Despite record levels of campaign spending for a local election in New Jersey, the race was considered mundane by observers. In May, Robert Janiszewski called it "the quietest election in memory." This change was attributed to the decline of the Hudson County machine and the adoption of modern campaign tactics, including the use of cable television commercials in lieu of street campaigning. As a result, the outcome was in doubt into early May.

== Results ==

| Candidate | Votes | Percent |
|---|---|---|
| Gerald McCann | 13,498 | 26.59% |
| Glenn Cunningham | 9,341 | 18.40% |
| Thomas F. X. Smith | 6,606 | 13.01% |
| Anthony R. Cucci (incumbent) | 6,469 | 12.75% |
| Others | 14,843 | 29.24% |
| Votes | 50,757 | 100.00% |

McCann and Cunningham advanced to a runoff election. Jackson, who had been expected to pull votes from Cunningham, attracted little support.

== Runoff results ==
In the runoff election, McCann defeated Cunningham by approximately six thousand votes.

Cunningham carried the downtown wards and Bergen-Lafayette, where a majority of the city's black and Hispanic voters lived, but lost in the predominantly white wards.
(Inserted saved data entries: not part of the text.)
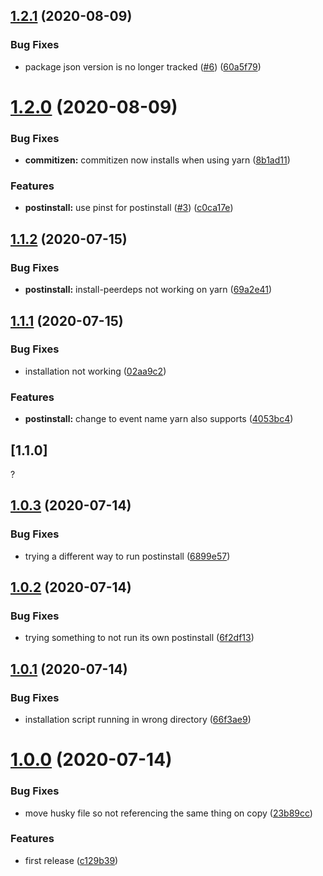 ## [1.2.1](https://github.com/ptibbetts/conventional-commits-starter/compare/v1.2.0...v1.2.1) (2020-08-09)


### Bug Fixes

* package json version is no longer tracked ([#6](https://github.com/ptibbetts/conventional-commits-starter/issues/6)) ([60a5f79](https://github.com/ptibbetts/conventional-commits-starter/commit/60a5f79a69ea0a40478d3d6fc29d60d98d9d7183))

# [1.2.0](https://github.com/ptibbetts/conventional-commits-starter/compare/v1.1.3...v1.2.0) (2020-08-09)


### Bug Fixes

* **commitizen:** commitizen now installs when using yarn ([8b1ad11](https://github.com/ptibbetts/conventional-commits-starter/commit/8b1ad11b904010a1cd700290ea223bf0ff84ef64))


### Features

* **postinstall:** use pinst for postinstall ([#3](https://github.com/ptibbetts/conventional-commits-starter/issues/3)) ([c0ca17e](https://github.com/ptibbetts/conventional-commits-starter/commit/c0ca17e454f487e6d968e03e695263be83768afe))

## [1.1.2](https://github.com/ptibbetts/conventional-commits-starter/compare/v1.1.1...v1.1.2) (2020-07-15)


### Bug Fixes

* **postinstall:** install-peerdeps not working on yarn ([69a2e41](https://github.com/ptibbetts/conventional-commits-starter/commit/69a2e417777edbd19ab60bd04fab59404ba4f695))



## [1.1.1](https://github.com/ptibbetts/conventional-commits-starter/compare/v1.0.3...v1.1.1) (2020-07-15)

### Bug Fixes

* installation not working ([02aa9c2](https://github.com/ptibbetts/conventional-commits-starter/commit/02aa9c2bbcaef19a204da5349caae90082ece4ac))


### Features

* **postinstall:** change to event name yarn also supports ([4053bc4](https://github.com/ptibbetts/conventional-commits-starter/commit/4053bc40ea4723fd95ac1bfa0d1df398bbc5a997))



## [1.1.0]

?



## [1.0.3](https://github.com/ptibbetts/conventional-commits-starter/compare/v1.0.2...v1.0.3) (2020-07-14)


### Bug Fixes

* trying a different way to run postinstall ([6899e57](https://github.com/ptibbetts/conventional-commits-starter/commit/6899e57197f869c0366417cb73780e78051589f0))



## [1.0.2](https://github.com/ptibbetts/conventional-commits-starter/compare/v1.0.1...v1.0.2) (2020-07-14)


### Bug Fixes

* trying something to not run its own postinstall ([6f2df13](https://github.com/ptibbetts/conventional-commits-starter/commit/6f2df13da7309b36503d80517e4f9f1788f7446e))



## [1.0.1](https://github.com/ptibbetts/conventional-commits-starter/compare/v1.0.0...v1.0.1) (2020-07-14)


### Bug Fixes

* installation script running in wrong directory ([66f3ae9](https://github.com/ptibbetts/conventional-commits-starter/commit/66f3ae90ea6b1baf9c578eb6d4f0e70db994f710))



# [1.0.0](https://github.com/ptibbetts/conventional-commits-starter/compare/c129b399b5f2113cb4532bcfb76e731d9b3c77f1...v1.0.0) (2020-07-14)


### Bug Fixes

* move husky file so not referencing the same thing on copy ([23b89cc](https://github.com/ptibbetts/conventional-commits-starter/commit/23b89cccff0480b6065b8102a4233c5ea3f834f2))


### Features

* first release ([c129b39](https://github.com/ptibbetts/conventional-commits-starter/commit/c129b399b5f2113cb4532bcfb76e731d9b3c77f1))
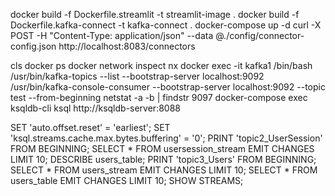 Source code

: docker build -f Dockerfile.streamlit -t streamlit-image .
docker build -f Dockerfile.kafka-connect -t kafka-connect .
docker-compose up -d
curl -X POST -H "Content-Type: application/json" --data @./config/connector-config.json http://localhost:8083/connectors

cls
docker ps
docker network inspect nx
docker exec -it kafka1 /bin/bash
/usr/bin/kafka-topics --list --bootstrap-server localhost:9092
/usr/bin/kafka-console-consumer --bootstrap-server localhost:9092 --topic test --from-beginning
netstat -a -b | findstr 9097
docker-compose exec ksqldb-cli ksql http://ksqldb-server:8088


SET 'auto.offset.reset' = 'earliest';
SET 'ksql.streams.cache.max.bytes.buffering' = '0';
PRINT 'topic2_UserSession' FROM BEGINNING;
SELECT * FROM usersession_stream EMIT CHANGES LIMIT 10;
DESCRIBE users_table;
PRINT 'topic3_Users' FROM BEGINNING;
SELECT * FROM users_stream EMIT CHANGES LIMIT 10;
SELECT * FROM users_table EMIT CHANGES LIMIT 10;
SHOW STREAMS;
Cunningham outperformed expectations in Greenville and Journal Square, which he credited to anti-McCann resentment among renters and minorities. Cunningham's supporters said that McCann's inroads with minority communities, which allowed him to stay within 1,100 votes in the downtown area near City Hall, were crucial to his victory.

== Aftermath ==
McCann served less than three years of his term. He was convicted on federal mail fraud charges and removed from office in 1992, necessitating a special election.

After his defeat, Cunningham was expected to return to active duty as a Jersey City police officer. He was eventually elected mayor in 2001, shortly before the September 11 attacks. He died in 2004.